Governance and Welfare Access – Eg- exclusion from Aadhaar-based DBT due to authentication errors and poor connectivity.

Health and Social Services – Lack of ICT prevents use of telemedicine platforms (eSanjeevani) and digital health records.

Gender and Social Inequality – Women, SC/ST, and elderly are most excluded due to low literacy and device ownership.

However, there are some Achievements

Expanding Digital Infrastructure

BharatNet: Over 2.14 lakh Gram Panchayats connected with optical fibre; 97.6% villages have mobile coverage.

5G rollout (2022-25): 4.7 lakh towers covering 99.6% districts.

Massive Digital Empowerment

PMGDISHA: Trained over 6.3 crore citizens in digital literacy.

Common Service Centres (5.3 lakh) serve as ICT hubs in 2.5 lakh Gram Panchayats.

Financial and Payment Revolution

UPI: Handles 85% of India’s digital payments, processing (June 2025).
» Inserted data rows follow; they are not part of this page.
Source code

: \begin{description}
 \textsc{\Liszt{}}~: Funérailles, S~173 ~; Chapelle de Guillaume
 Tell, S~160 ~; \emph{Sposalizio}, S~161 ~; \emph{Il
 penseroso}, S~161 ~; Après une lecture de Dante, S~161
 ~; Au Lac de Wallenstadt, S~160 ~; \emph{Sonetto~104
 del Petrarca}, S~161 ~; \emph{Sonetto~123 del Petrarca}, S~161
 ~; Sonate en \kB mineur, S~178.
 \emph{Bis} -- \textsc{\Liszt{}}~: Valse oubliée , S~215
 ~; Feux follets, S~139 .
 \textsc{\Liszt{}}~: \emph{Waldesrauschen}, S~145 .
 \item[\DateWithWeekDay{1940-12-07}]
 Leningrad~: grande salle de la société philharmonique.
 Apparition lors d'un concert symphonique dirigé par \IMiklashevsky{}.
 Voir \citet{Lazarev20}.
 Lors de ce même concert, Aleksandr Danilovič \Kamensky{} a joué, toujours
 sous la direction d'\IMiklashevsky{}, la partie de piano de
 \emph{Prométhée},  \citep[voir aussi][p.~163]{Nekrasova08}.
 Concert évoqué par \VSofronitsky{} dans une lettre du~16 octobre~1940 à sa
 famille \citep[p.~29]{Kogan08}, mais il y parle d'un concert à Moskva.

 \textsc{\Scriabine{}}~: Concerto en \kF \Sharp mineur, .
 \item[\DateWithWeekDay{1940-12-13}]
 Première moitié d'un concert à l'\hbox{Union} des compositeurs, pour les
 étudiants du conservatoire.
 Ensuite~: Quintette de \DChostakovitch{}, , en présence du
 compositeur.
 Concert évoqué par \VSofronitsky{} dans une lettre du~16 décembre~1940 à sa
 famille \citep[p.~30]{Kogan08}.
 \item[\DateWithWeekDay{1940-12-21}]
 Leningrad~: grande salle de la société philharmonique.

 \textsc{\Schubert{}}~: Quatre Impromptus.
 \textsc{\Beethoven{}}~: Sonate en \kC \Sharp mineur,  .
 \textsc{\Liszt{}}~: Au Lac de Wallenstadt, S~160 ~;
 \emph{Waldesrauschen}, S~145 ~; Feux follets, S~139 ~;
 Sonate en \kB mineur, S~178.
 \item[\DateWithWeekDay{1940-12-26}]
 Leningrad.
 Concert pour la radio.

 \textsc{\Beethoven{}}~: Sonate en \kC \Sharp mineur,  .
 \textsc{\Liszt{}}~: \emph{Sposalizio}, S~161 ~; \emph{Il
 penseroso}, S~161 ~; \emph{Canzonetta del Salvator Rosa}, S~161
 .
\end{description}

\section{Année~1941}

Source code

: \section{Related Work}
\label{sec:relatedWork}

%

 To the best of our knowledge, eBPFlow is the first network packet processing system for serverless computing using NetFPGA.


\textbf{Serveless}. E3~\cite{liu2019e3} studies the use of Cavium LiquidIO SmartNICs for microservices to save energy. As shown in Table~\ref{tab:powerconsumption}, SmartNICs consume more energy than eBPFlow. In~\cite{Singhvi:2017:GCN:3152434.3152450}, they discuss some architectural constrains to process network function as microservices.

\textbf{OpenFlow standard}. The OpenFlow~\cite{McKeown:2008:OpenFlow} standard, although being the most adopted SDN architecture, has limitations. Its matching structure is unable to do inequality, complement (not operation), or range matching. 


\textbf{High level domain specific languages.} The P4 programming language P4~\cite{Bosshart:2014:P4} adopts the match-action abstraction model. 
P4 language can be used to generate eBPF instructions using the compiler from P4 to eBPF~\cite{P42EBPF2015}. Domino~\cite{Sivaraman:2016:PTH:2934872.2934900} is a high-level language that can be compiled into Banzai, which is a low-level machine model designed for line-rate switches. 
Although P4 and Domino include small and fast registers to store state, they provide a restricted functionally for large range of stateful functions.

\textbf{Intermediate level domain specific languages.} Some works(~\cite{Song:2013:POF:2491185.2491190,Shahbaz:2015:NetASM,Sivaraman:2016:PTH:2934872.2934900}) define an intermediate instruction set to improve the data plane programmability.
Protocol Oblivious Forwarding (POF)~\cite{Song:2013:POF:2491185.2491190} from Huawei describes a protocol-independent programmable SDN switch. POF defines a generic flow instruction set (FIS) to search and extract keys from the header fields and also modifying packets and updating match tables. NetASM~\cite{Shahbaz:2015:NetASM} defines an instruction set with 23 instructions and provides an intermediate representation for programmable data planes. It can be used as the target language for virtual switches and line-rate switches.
Enabled financial inclusion of 491 million individuals and 65 million merchants.

e-Governance and Inclusion

UMANG: 2,300+ services in 23 languages; 8.7 crore users.

DigiLocker: 56 crore users; promotes paperless governance.

Jan Soochna Portal (Rajasthan): Promotes proactive transparency.

Way Forward

Strengthen Digital Infrastructure: Accelerate BharatNet Phase-II to connect all Gram Panchayats

Enhance Digital Literacy: Expand PMGDISHA and integrate digital literacy in school curricula (e-Kidz, IT clubs).

Affordable Access: Subsidize data costs and promote public Wi-Fi hotspots (PM-WANI) in rural regions.

Promote Local Language Content: Use platforms like BHASHINI for vernacular digital inclusion.

Encourage PPP Models: Collaborate with private sector for last-mile connectivity and training. Eg- CSC-SPV.

Inclusive Design: Ensure gender-sensitive and community-based ICT training modules.